There are scratches on the surface of the world. These manifested in the titular ‘Weather Station’: a semi-transparent, spherical ‘zorb’ recently anchored by ropes to a makeshift platform outside OSR Projects. A series of artists have entered or engaged in dialogue with the object, and so it bore the traces of previous wear, drawings and marks. In some patches, it was possible to see where the skyline has been delineated, in others, where a landscape had been crudely mapped.
For those artists who stepped inside the ‘Weather Station’, the airtight membrane formed a skin: an impermeable border between outside and in. It’s a neat illusion that separates human from nature, allowing for dissociation and observation from a safe distance. But it was also a precarious prison, which could not be opened from the inside. The incarcerated artist had between 10 and 20 minutes before the air emptied of oxygen and lips turn blue - an explicit, if metaphorical, note of caution.
Weather Station (Part I)’s exhibition showed the results and ephemera related to three artist interactions with the ‘Weather Station’. Its centrepiece was a traditional flat-bottomed rowing boat, ‘Some:when’, built by Jethro Brice and Seila Fernandez Aconada as part of a long-term project addressing flooding and community resilience on the Somerset levels. Stepping into the boat was an act of disorientation: the vessel imperceptibly moved, the gallery floor turned to water, the world suddenly seemed a little less stable.
This position of exposure was best for viewing Alexander Stevenson’s video ‘Vstříc Divočině’ (Czech for “towards wilderness”). Shot in a forest clearing, the artist began a series of ritualistic and ridiculous gestures by kneading and smearing his hands with soil. He goes on to writhe in leaf litter, burrow in the earthy roots of a fallen tree and stomp on stilts bearing branches on his back. With the grimacing artist kitted in hiking gear, it’s an easy parody of the ‘outdoor lifestyle’, a leisure activity that promises proximity with nature. But the soundtrack - composed of digital growls and monstrous breathing - seemed darker, more ominous. The video was filled with odd jerky zooms, indicating an observer of this strange fauna, or perhaps turning the foolish creature’s gaze back upon the watcher.

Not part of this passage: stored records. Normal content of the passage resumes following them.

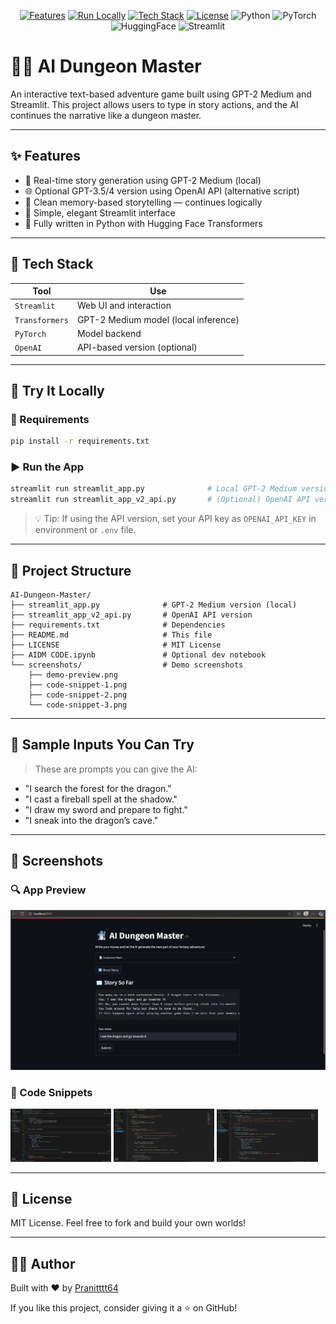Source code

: <p align="center">
  <a href="#-features"><img alt="Features" src="https://img.shields.io/badge/-Features-blue?style=for-the-badge"></a>
  <a href="#-try-it-locally"><img alt="Run Locally" src="https://img.shields.io/badge/-Run_Locally-brightgreen?style=for-the-badge"></a>
  <a href="#-tech-stack"><img alt="Tech Stack" src="https://img.shields.io/badge/-Tech_Stack-yellow?style=for-the-badge"></a>
  <a href="#-license"><img alt="License" src="https://img.shields.io/badge/-MIT_License-lightgrey?style=for-the-badge"></a>
  <img alt="Python" src="https://img.shields.io/badge/Python-3.10-blue?style=for-the-badge&logo=python&logoColor=white">
  <img alt="PyTorch" src="https://img.shields.io/badge/PyTorch-red?style=for-the-badge&logo=pytorch&logoColor=white">
  <img alt="HuggingFace" src="https://img.shields.io/badge/🤗-Transformers-yellow?style=for-the-badge">
  <img alt="Streamlit" src="https://img.shields.io/badge/Streamlit-FF4B4B?style=for-the-badge&logo=streamlit&logoColor=white">
</p>

# 🧙‍♂️ AI Dungeon Master

An interactive text-based adventure game built using GPT-2 Medium and Streamlit. This project allows users to type in story actions, and the AI continues the narrative like a dungeon master.

---

## ✨ Features

* 📜 Real-time story generation using GPT-2 Medium (local)
* 🌐 Optional GPT-3.5/4 version using OpenAI API (alternative script)
* 🧠 Clean memory-based storytelling — continues logically
* 🎨 Simple, elegant Streamlit interface
* 🐍 Fully written in Python with Hugging Face Transformers

---

## 🧰 Tech Stack

| Tool           | Use                                  |
| -------------- | ------------------------------------ |
| `Streamlit`    | Web UI and interaction               |
| `Transformers` | GPT-2 Medium model (local inference) |
| `PyTorch`      | Model backend                        |
| `OpenAI`       | API-based version (optional)         |

---

## 🚀 Try It Locally

### 🔧 Requirements

```bash
pip install -r requirements.txt
```

### ▶️ Run the App

```bash
streamlit run streamlit_app.py              # Local GPT-2 Medium version
streamlit run streamlit_app_v2_api.py       # (Optional) OpenAI API version
```

> 💡 Tip: If using the API version, set your API key as `OPENAI_API_KEY` in environment or `.env` file.

---

## 📁 Project Structure

```
AI-Dungeon-Master/
├── streamlit_app.py              # GPT-2 Medium version (local)
├── streamlit_app_v2_api.py       # OpenAI API version
├── requirements.txt              # Dependencies
├── README.md                     # This file
├── LICENSE                       # MIT License
├── AIDM CODE.ipynb               # Optional dev notebook
└── screenshots/                  # Demo screenshots
    ├── demo-preview.png
    ├── code-snippet-1.png
    ├── code-snippet-2.png
    └── code-snippet-3.png
```

---

## 🥪 Sample Inputs You Can Try

> These are prompts you can give the AI:

* "I search the forest for the dragon."
* "I cast a fireball spell at the shadow."
* "I draw my sword and prepare to fight."
* "I sneak into the dragon’s cave."

---

## 📸 Screenshots

### 🔍 App Preview

![Preview](screenshots/demo-preview.png)

### 🧾 Code Snippets

<p float="left">
  <img src="screenshots/code-snippet-1.png" width="32%">
  <img src="screenshots/code-snippet-2.png" width="32%">
  <img src="screenshots/code-snippet-3.png" width="32%">
</p>

---

## 📜 License

MIT License. Feel free to fork and build your own worlds!

---

## 👨‍💻 Author

Built with ❤️ by [Pranitttt64](https://github.com/Pranitttt64)

If you like this project, consider giving it a ⭐ on GitHub!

Stevenson’s other work dominated in height and colour - a domed tipi cloaked in kaleidoscope robes. Like a sea swell of festival tents, ‘Mountain’ was decked in absurd outer layers of neon - a patchwork of pink, blue, green, orange. It was tall enough to enter, and once inside, black mesh and silver stitching enveloped the viewer like a dark cocoon. Patterned with wheels, grids and lines, conjuring crop circles, desert geoglyphs and celestial bodies, the interior recalled a previous human existence, in which the seasonal and the cyclical were attended and anticipated.
There was also a sense of eerie premonition in Simon Lee Dicker’s ‘Red Sky in the Morning’. From a pasted billboard, a silhouetted man gazed out to sea beneath a busy train carriage. The photo was taken before the devastating 2004 Indian Ocean tsunami, which would strike Sri Lanka and wipe out a packed commuter train, killing almost 2000 people. Nearby, on iPods, Dicker’s parents each retell their experience of the disaster, beginning with the moment the water struck the beachside cafe they were in. There is dark humour - it’s a breakfast-themed escapade - but also biblical dimensions, as the couple find themselves guiding blind companions towards a temple and scrambling up a mountain to escape the waters. With elements of the stories manifesting in the space (a freshly prepared Sri Lankan ‘Egg Hopper’; a chair like those they were lucky to sleep in), the work spoke of foresight and hindsight, personal myth and human endurance.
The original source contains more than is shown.